**Exercise details**
Only the lines from the beginning of the data below through the line containing "utilidades de red." belong in the response, each copied exactly.

**Records shown**
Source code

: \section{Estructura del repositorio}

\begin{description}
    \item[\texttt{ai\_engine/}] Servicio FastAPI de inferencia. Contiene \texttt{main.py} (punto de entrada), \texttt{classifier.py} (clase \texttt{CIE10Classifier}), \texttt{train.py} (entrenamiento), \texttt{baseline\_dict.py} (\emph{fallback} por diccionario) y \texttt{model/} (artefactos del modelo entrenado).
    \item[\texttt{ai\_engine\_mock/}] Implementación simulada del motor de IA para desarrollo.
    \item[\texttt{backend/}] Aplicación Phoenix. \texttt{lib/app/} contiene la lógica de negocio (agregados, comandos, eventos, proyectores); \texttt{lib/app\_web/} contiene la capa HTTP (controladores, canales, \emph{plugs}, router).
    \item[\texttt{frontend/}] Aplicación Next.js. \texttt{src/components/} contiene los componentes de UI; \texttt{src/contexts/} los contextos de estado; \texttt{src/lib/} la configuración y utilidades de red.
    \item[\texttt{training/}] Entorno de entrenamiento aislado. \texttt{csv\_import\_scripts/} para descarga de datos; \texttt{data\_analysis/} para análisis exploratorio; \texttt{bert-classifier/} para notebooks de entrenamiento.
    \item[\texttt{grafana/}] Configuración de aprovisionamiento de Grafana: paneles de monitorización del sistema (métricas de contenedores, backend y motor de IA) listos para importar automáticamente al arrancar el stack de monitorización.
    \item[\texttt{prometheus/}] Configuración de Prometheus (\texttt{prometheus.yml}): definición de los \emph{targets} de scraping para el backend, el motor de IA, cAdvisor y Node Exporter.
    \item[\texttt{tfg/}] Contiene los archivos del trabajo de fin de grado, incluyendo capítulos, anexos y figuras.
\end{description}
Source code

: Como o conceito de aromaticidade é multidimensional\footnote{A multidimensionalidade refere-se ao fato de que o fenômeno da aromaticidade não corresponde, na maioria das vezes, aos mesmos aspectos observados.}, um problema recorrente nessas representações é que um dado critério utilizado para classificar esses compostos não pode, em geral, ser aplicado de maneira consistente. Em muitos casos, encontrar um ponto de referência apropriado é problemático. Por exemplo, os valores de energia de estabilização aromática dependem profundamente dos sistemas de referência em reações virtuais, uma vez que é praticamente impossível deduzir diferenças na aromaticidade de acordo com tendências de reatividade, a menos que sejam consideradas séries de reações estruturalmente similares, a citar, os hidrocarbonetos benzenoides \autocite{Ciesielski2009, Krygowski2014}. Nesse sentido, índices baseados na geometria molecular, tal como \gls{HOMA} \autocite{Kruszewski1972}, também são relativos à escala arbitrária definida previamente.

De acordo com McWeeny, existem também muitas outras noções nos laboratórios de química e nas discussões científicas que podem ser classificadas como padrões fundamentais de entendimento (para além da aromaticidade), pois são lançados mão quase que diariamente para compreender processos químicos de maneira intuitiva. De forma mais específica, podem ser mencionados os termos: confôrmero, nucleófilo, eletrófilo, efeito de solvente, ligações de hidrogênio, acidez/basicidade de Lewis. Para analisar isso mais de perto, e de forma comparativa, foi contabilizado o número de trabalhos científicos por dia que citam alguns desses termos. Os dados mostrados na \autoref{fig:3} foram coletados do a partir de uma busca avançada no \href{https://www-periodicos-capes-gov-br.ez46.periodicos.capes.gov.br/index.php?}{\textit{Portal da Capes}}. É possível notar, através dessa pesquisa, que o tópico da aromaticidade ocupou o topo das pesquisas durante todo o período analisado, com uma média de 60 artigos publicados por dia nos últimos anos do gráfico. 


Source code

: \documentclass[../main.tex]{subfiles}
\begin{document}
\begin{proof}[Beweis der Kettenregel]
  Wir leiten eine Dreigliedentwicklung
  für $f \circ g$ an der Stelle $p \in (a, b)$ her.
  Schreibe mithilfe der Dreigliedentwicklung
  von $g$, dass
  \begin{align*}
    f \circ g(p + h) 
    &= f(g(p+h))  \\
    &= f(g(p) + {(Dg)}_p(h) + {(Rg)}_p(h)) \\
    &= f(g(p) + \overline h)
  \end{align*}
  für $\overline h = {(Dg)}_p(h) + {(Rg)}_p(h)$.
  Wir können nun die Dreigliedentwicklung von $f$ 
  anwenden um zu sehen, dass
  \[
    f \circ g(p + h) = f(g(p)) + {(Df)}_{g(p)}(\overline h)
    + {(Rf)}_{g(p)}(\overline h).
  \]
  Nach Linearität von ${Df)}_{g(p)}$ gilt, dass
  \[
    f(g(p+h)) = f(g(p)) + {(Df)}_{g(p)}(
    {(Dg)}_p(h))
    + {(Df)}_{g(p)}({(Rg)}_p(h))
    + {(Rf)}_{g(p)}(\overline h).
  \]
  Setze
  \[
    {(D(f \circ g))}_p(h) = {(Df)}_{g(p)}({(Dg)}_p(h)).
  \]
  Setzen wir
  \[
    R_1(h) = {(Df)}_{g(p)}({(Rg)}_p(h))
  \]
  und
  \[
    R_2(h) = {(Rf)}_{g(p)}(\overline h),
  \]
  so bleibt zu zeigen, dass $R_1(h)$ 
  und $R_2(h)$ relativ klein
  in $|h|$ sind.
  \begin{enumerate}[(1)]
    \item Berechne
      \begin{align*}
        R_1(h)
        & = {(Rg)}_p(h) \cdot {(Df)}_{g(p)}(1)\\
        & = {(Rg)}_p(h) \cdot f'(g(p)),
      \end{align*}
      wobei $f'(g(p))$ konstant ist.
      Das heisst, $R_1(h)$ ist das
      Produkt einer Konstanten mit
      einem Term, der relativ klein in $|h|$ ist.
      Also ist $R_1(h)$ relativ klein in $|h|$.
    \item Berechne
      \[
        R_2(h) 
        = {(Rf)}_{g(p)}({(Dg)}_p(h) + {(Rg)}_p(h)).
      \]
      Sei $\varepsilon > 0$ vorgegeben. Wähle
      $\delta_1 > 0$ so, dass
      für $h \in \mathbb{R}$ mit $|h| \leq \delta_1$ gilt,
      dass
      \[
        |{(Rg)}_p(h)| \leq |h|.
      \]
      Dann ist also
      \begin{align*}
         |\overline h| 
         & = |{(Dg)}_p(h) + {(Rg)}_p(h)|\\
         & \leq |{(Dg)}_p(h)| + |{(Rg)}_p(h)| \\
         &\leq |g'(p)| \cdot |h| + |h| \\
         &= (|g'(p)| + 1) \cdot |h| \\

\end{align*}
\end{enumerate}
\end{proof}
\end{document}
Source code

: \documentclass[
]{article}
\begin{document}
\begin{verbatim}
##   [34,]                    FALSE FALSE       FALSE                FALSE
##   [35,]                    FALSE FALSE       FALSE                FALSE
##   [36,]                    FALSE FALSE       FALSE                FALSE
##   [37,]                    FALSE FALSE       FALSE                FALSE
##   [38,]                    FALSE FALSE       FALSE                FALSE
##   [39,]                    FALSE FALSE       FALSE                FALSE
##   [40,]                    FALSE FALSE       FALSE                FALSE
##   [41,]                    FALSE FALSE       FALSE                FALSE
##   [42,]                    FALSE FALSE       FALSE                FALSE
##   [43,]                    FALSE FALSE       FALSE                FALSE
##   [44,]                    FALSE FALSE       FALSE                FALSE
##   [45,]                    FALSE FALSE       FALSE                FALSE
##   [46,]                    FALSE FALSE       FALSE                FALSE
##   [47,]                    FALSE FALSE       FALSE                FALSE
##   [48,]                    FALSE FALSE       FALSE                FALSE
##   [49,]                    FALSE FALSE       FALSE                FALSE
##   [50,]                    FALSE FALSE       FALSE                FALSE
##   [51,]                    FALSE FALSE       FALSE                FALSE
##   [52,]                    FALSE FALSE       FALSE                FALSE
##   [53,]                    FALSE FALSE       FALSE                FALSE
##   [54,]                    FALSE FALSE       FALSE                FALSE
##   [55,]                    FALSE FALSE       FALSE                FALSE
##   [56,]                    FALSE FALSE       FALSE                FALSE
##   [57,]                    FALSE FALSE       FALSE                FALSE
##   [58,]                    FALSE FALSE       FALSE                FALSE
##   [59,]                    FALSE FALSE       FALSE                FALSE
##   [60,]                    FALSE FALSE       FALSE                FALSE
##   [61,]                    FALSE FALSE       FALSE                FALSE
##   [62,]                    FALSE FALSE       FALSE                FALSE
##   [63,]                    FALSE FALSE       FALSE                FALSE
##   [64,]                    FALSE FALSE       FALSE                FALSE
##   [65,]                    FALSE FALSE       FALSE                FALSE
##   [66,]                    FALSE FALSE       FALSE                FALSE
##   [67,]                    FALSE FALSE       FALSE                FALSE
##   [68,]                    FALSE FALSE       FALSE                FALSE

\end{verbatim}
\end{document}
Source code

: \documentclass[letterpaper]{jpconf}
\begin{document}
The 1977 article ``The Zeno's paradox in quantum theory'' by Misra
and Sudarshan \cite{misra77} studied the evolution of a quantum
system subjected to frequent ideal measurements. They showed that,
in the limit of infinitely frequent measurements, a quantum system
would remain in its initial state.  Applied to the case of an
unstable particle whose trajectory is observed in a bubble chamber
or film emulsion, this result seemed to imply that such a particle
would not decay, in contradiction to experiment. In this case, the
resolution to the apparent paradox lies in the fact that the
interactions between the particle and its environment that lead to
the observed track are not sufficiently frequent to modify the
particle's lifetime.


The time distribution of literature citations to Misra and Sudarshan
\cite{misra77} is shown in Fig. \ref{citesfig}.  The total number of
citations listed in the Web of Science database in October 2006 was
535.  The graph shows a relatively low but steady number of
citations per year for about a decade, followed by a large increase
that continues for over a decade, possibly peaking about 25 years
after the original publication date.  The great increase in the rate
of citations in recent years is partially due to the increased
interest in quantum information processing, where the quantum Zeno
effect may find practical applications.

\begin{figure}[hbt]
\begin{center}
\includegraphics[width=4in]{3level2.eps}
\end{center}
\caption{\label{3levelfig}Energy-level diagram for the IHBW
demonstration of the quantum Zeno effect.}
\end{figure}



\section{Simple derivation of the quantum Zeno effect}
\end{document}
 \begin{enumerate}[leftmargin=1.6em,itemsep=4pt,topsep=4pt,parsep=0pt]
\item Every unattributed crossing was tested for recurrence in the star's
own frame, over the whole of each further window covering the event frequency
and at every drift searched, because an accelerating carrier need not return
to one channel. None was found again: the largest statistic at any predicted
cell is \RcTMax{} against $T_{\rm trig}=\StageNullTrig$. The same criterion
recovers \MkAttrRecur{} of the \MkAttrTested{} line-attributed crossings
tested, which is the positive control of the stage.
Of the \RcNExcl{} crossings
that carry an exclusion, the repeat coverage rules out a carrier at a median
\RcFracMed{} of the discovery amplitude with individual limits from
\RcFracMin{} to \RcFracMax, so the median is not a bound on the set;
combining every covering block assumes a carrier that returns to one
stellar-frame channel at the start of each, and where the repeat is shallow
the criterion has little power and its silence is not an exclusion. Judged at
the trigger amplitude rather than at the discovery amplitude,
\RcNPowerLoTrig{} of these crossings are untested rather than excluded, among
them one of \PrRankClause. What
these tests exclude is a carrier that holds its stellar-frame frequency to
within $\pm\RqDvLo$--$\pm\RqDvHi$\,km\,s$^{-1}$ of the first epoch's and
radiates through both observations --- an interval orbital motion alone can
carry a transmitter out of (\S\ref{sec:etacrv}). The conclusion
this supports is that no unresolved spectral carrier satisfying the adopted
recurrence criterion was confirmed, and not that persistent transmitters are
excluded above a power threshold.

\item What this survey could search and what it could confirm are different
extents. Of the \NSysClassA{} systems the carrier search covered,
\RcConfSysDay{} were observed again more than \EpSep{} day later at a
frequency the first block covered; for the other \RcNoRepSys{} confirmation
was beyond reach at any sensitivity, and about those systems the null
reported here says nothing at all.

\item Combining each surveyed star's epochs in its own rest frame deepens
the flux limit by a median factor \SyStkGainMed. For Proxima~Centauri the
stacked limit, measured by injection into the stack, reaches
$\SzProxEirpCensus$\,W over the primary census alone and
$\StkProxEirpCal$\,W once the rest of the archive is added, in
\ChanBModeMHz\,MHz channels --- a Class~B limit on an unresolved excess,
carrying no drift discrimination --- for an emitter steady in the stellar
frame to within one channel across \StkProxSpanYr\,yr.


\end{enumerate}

**Output of the exercise**
Source code

: \section{Estructura del repositorio}

\begin{description}
    \item[\texttt{ai\_engine/}] Servicio FastAPI de inferencia. Contiene \texttt{main.py} (punto de entrada), \texttt{classifier.py} (clase \texttt{CIE10Classifier}), \texttt{train.py} (entrenamiento), \texttt{baseline\_dict.py} (\emph{fallback} por diccionario) y \texttt{model/} (artefactos del modelo entrenado).
    \item[\texttt{ai\_engine\_mock/}] Implementación simulada del motor de IA para desarrollo.
    \item[\texttt{backend/}] Aplicación Phoenix. \texttt{lib/app/} contiene la lógica de negocio (agregados, comandos, eventos, proyectores); \texttt{lib/app\_web/} contiene la capa HTTP (controladores, canales, \emph{plugs}, router).
    \item[\texttt{frontend/}] Aplicación Next.js. \texttt{src/components/} contiene los componentes de UI; \texttt{src/contexts/} los contextos de estado; \texttt{src/lib/} la configuración y utilidades de red.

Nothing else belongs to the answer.